The first step actually consists of two parts. The court “must determine: 1) whether extraordinary and compelling reasons warrant . . . a [sentence] reduction; and 2) that such a reduction is consistent with applicable policy statements issued by the Sentencing Commission.” Malone, 57 F.4th at 173; see Moody, 2024 WL 3881520, at * 4; Davis, 99 F.4th at 653; Bond, 56 F.4th at 383; Bethea, 54 F.4th at 831; United States v. Kibble, 992 F.3d 326, 330 (4th Cir. 2021) (per curiam), cert. denied, ___U.S.___, 142 S.Ct. 383 (2021).

If that first step is met, the court then proceeds to the second step. Under the second step, the court must determine whether release is appropriate in light of the sentencing factors in 18 U.S.C. § 3553(a), “to the extent those factors are applicable.” Bethea, 54 F.4th at 831; see Moody, 2024 WL 3881520, at *4; Malone, 57 F.4th at 174; Hargrove, 30 F.4th at 194; United States v. High, 997 F.3d 181, 186 (4th Cir. 2021); Kibble, 992 F.3d at 330. “Importantly, a court assessing a compassionate release motion is entitled to consider the § 3553(a) factors ‘[o]nly after' conducting the first step's analysis.” Osman, 2024 WL 3633573, at *4 (citations omitted) (alteration in Osman).
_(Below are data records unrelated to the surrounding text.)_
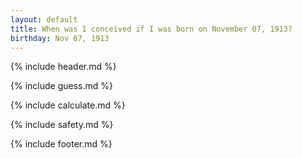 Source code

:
```yaml
---
layout: default
title: When was I conceived if I was born on November 07, 1913?
birthday: Nov 07, 1913
---
```


{% include header.md %}

{% include guess.md %}

{% include calculate.md %}

{% include safety.md %}

{% include footer.md %}



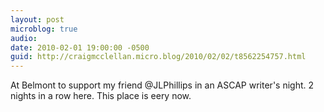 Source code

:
 ```yaml
---
layout: post
microblog: true
audio: 
date: 2010-02-01 19:00:00 -0500
guid: http://craigmcclellan.micro.blog/2010/02/02/t8562254757.html
---
```

At Belmont to support my friend @JLPhillips in an ASCAP writer's night. 2 nights in a row here. This place is eery now.
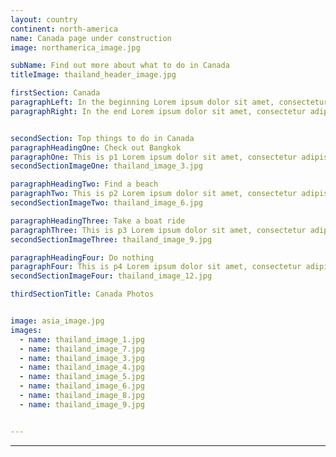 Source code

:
 ```yaml
---
layout: country
continent: north-america
name: Canada page under construction
image: northamerica_image.jpg

subName: Find out more about what to do in Canada
titleImage: thailand_header_image.jpg

firstSection: Canada
paragraphLeft: In the beginning Lorem ipsum dolor sit amet, consectetur adipisicing elit, sed do eiusmod tempor incididunt ut labore et dolore magna aliqua. Ut enim ad minim veniam, quis nostrud exercitation ullamco laboris nisi ut aliquip ex ea commodo consequat. Duis aute irure dolor in reprehenderit in voluptate velit esse cillum dolore eu fugiat nulla pariatur. Excepteur sint occaecat cupidatat non proident, sunt in culpa qui officia deserunt mollit anim id est laborum.
paragraphRight: In the end Lorem ipsum dolor sit amet, consectetur adipisicing elit, sed do eiusmod tempor incididunt ut labore et dolore magna aliqua. Ut enim ad minim veniam, quis nostrud exercitation ullamco laboris nisi ut aliquip ex ea commodo consequat. Duis aute irure dolor in reprehenderit in voluptate velit esse cillum dolore eu fugiat nulla pariatur. Excepteur sint occaecat cupidatat non proident, sunt in culpa qui officia deserunt mollit anim id est laborum.


secondSection: Top things to do in Canada
paragraphHeadingOne: Check out Bangkok
paragraphOne: This is p1 Lorem ipsum dolor sit amet, consectetur adipisicing elit, sed do eiusmod tempor incididunt ut labore et dolore magna aliqua. Ut enim ad minim veniam, quis nostrud exercitation ullamco laboris nisi ut aliquip ex ea commodo consequat.
secondSectionImageOne: thailand_image_3.jpg

paragraphHeadingTwo: Find a beach
paragraphTwo: This is p2 Lorem ipsum dolor sit amet, consectetur adipisicing elit, sed do eiusmod tempor incididunt ut labore et dolore magna aliqua. Ut enim ad minim veniam, quis nostrud exercitation ullamco laboris nisi ut aliquip ex ea commodo consequat.
secondSectionImageTwo: thailand_image_6.jpg

paragraphHeadingThree: Take a boat ride
paragraphThree: This is p3 Lorem ipsum dolor sit amet, consectetur adipisicing elit, sed do eiusmod tempor incididunt ut labore et dolore magna aliqua. Ut enim ad minim veniam, quis nostrud exercitation ullamco laboris nisi ut aliquip ex ea commodo consequat.
secondSectionImageThree: thailand_image_9.jpg

paragraphHeadingFour: Do nothing
paragraphFour: This is p4 Lorem ipsum dolor sit amet, consectetur adipisicing elit, sed do eiusmod tempor incididunt ut labore et dolore magna aliqua. Ut enim ad minim veniam, quis nostrud exercitation ullamco laboris nisi ut aliquip ex ea commodo consequat.
secondSectionImageFour: thailand_image_12.jpg

thirdSectionTitle: Canada Photos


image: asia_image.jpg
images:
  - name: thailand_image_1.jpg
  - name: thailand_image_7.jpg
  - name: thailand_image_3.jpg
  - name: thailand_image_4.jpg
  - name: thailand_image_5.jpg
  - name: thailand_image_6.jpg
  - name: thailand_image_8.jpg
  - name: thailand_image_9.jpg


---
```

---
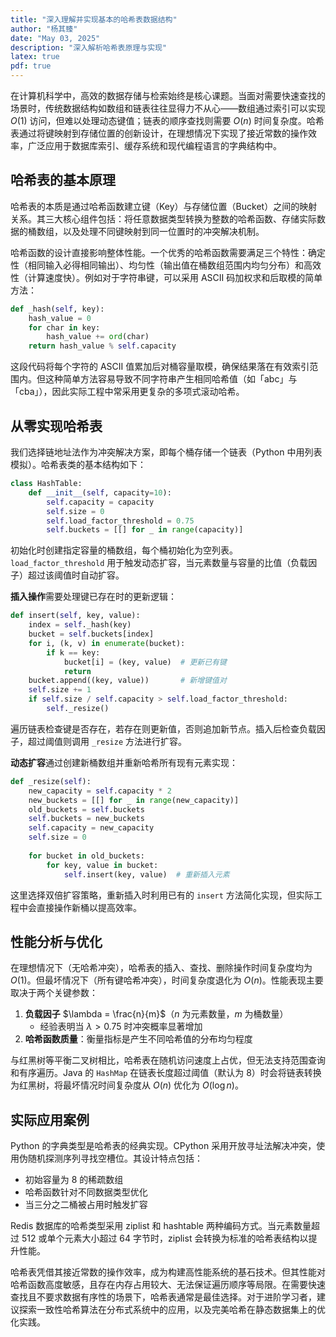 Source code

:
 ```yaml
---
title: "深入理解并实现基本的哈希表数据结构"
author: "杨其臻"
date: "May 03, 2025"
description: "深入解析哈希表原理与实现"
latex: true
pdf: true
---
```



在计算机科学中，高效的数据存储与检索始终是核心课题。当面对需要快速查找的场景时，传统数据结构如数组和链表往往显得力不从心——数组通过索引可以实现 $O(1)$ 访问，但难以处理动态键值；链表的顺序查找则需要 $O(n)$ 时间复杂度。哈希表通过将键映射到存储位置的创新设计，在理想情况下实现了接近常数的操作效率，广泛应用于数据库索引、缓存系统和现代编程语言的字典结构中。

## 哈希表的基本原理

哈希表的本质是通过哈希函数建立键（Key）与存储位置（Bucket）之间的映射关系。其三大核心组件包括：将任意数据类型转换为整数的哈希函数、存储实际数据的桶数组，以及处理不同键映射到同一位置时的冲突解决机制。

哈希函数的设计直接影响整体性能。一个优秀的哈希函数需要满足三个特性：确定性（相同输入必得相同输出）、均匀性（输出值在桶数组范围内均匀分布）和高效性（计算速度快）。例如对于字符串键，可以采用 ASCII 码加权求和后取模的简单方法：

```python
def _hash(self, key):
    hash_value = 0
    for char in key:
        hash_value += ord(char)
    return hash_value % self.capacity
```

这段代码将每个字符的 ASCII 值累加后对桶容量取模，确保结果落在有效索引范围内。但这种简单方法容易导致不同字符串产生相同哈希值（如「abc」与「cba」），因此实际工程中常采用更复杂的多项式滚动哈希。

## 从零实现哈希表

我们选择链地址法作为冲突解决方案，即每个桶存储一个链表（Python 中用列表模拟）。哈希表类的基本结构如下：

```python
class HashTable:
    def __init__(self, capacity=10):
        self.capacity = capacity
        self.size = 0
        self.load_factor_threshold = 0.75
        self.buckets = [[] for _ in range(capacity)]
```

初始化时创建指定容量的桶数组，每个桶初始化为空列表。`load_factor_threshold` 用于触发动态扩容，当元素数量与容量的比值（负载因子）超过该阈值时自动扩容。

**插入操作**需要处理键已存在时的更新逻辑：
```python
def insert(self, key, value):
    index = self._hash(key)
    bucket = self.buckets[index]
    for i, (k, v) in enumerate(bucket):
        if k == key:
            bucket[i] = (key, value)  # 更新已有键
            return
    bucket.append((key, value))       # 新增键值对
    self.size += 1
    if self.size / self.capacity > self.load_factor_threshold:
        self._resize()
```
遍历链表检查键是否存在，若存在则更新值，否则追加新节点。插入后检查负载因子，超过阈值则调用 `_resize` 方法进行扩容。

**动态扩容**通过创建新桶数组并重新哈希所有现有元素实现：
```python
def _resize(self):
    new_capacity = self.capacity * 2
    new_buckets = [[] for _ in range(new_capacity)]
    old_buckets = self.buckets
    self.buckets = new_buckets
    self.capacity = new_capacity
    self.size = 0
    
    for bucket in old_buckets:
        for key, value in bucket:
            self.insert(key, value)  # 重新插入元素
```
这里选择双倍扩容策略，重新插入时利用已有的 `insert` 方法简化实现，但实际工程中会直接操作新桶以提高效率。

## 性能分析与优化

在理想情况下（无哈希冲突），哈希表的插入、查找、删除操作时间复杂度均为 $O(1)$。但最坏情况下（所有键哈希冲突），时间复杂度退化为 $O(n)$。性能表现主要取决于两个关键参数：

1. **负载因子** $\lambda = \frac{n}{m}$（$n$ 为元素数量，$m$ 为桶数量）
   - 经验表明当 $\lambda > 0.75$ 时冲突概率显著增加
2. **哈希函数质量**：衡量指标是产生不同哈希值的分布均匀程度

与红黑树等平衡二叉树相比，哈希表在随机访问速度上占优，但无法支持范围查询和有序遍历。Java 的 `HashMap` 在链表长度超过阈值（默认为 8）时会将链表转换为红黑树，将最坏情况时间复杂度从 $O(n)$ 优化为 $O(\log n)$。

## 实际应用案例

Python 的字典类型是哈希表的经典实现。CPython 采用开放寻址法解决冲突，使用伪随机探测序列寻找空槽位。其设计特点包括：
- 初始容量为 8 的稀疏数组
- 哈希函数针对不同数据类型优化
- 当三分之二桶被占用时触发扩容

Redis 数据库的哈希类型采用 ziplist 和 hashtable 两种编码方式。当元素数量超过 512 或单个元素大小超过 64 字节时，ziplist 会转换为标准的哈希表结构以提升性能。


哈希表凭借其接近常数的操作效率，成为构建高性能系统的基石技术。但其性能对哈希函数高度敏感，且存在内存占用较大、无法保证遍历顺序等局限。在需要快速查找且不要求数据有序性的场景下，哈希表通常是最佳选择。对于进阶学习者，建议探索一致性哈希算法在分布式系统中的应用，以及完美哈希在静态数据集上的优化实践。
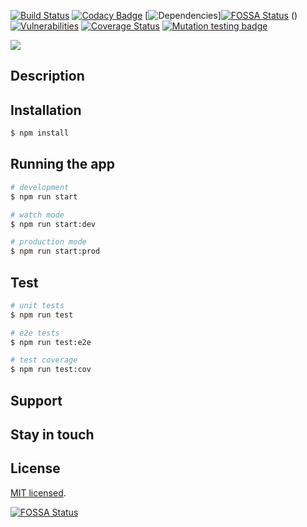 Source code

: [![Build Status](https://travis-ci.org/Tarjei400/einsteinrosen.svg?branch=master)](https://travis-ci.org/Tarjei400/einsteinrosen)
[![Codacy Badge](https://api.codacy.com/project/badge/Grade/9b1cdc9f957e4ab1b5869e0a92d762cd)](https://www.codacy.com/app/Tarjei400/einsteinrosen?utm_source=github.com&amp;utm_medium=referral&amp;utm_content=Tarjei400/einsteinrosen&amp;utm_campaign=Badge_Grade)
[![Dependencies](https://david-dm.org/Tarjei400/einsteinrosen.svg)][![FOSSA Status](https://app.fossa.io/api/projects/git%2Bgithub.com%2FTarjei400%2Feinsteinrosen.svg?type=shield)](https://app.fossa.io/projects/git%2Bgithub.com%2FTarjei400%2Feinsteinrosen?ref=badge_shield)
()
[![Vulnerabilities](https://snyk.io/test/github/Tarjei400/einsteinrosen/badge.svg)](https://snyk.io/test/github/Tarjei400/einsteinrosen)
[![Coverage Status](https://coveralls.io/repos/github/Tarjei400/einsteinrosen/badge.svg?branch=master)](https://coveralls.io/github/Tarjei400/einsteinrosen?branch=master)
[![Mutation testing badge](https://badge.stryker-mutator.io/github.com/Tarjei400/einsteinrosen/master)](https://stryker-mutator.github.io)

![](http://news.mit.edu/sites/mit.edu.newsoffice/files/styles/news_article_image_top_slideshow/public/images/2013/2013_33?itok=k3aY5e4Y)
## Description

## Installation

```bash
$ npm install
```

## Running the app

```bash
# development
$ npm run start

# watch mode
$ npm run start:dev

# production mode
$ npm run start:prod
```

## Test

```bash
# unit tests
$ npm run test

# e2e tests
$ npm run test:e2e

# test coverage
$ npm run test:cov
```

## Support

## Stay in touch

## License

[MIT licensed](LICENSE).


[![FOSSA Status](https://app.fossa.io/api/projects/git%2Bgithub.com%2FTarjei400%2Feinsteinrosen.svg?type=large)](https://app.fossa.io/projects/git%2Bgithub.com%2FTarjei400%2Feinsteinrosen?ref=badge_large)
As the Fourth Circuit has recognized, “when deciding whether to reduce a defendant's sentence under § 3582(c)(1)(A), a district court may grant a reduction only if it is ‘consistent with applicable policy statements issued by the Sentencing Commission.'” United States v. Taylor, 820 Fed.Appx. 229, 230 (4th Cir. 2020) (per curiam) (citing 18 U.S.C. § 3582(c)(1)(A)); see Davis, 99 F.4th at 653-54; see also Malone, 57 F.4th at 173 (stating that the district court may consider the § 3553(a) sentencing factors only after determining that extraordinary and compelling reasons warrant a sentence reduction and that a reduction is consistent with the Sentencing Commission's policy statements); 28 U.S.C. § 994(t).

Generally, “the district court enjoys broad discretion in conducting a § 3582(c)(1)(A) analysis.” United States v. Jenkins, 22 F.4th 162, 169 (4th Cir. 2021). Notably, “it weighs against an abuse of discretion-and is viewed as ‘significant'-when the same judge who sentenced the defendant rules on the compassionate release motion.” Bethea, 54 F.4th at 834; see United States v. Gutierrez, 2023 WL 245001, at *5 (4th Cir. Jan. 18, 2023); Hargrove, 30 F.4th at 200; High, 997 F.3d at 189.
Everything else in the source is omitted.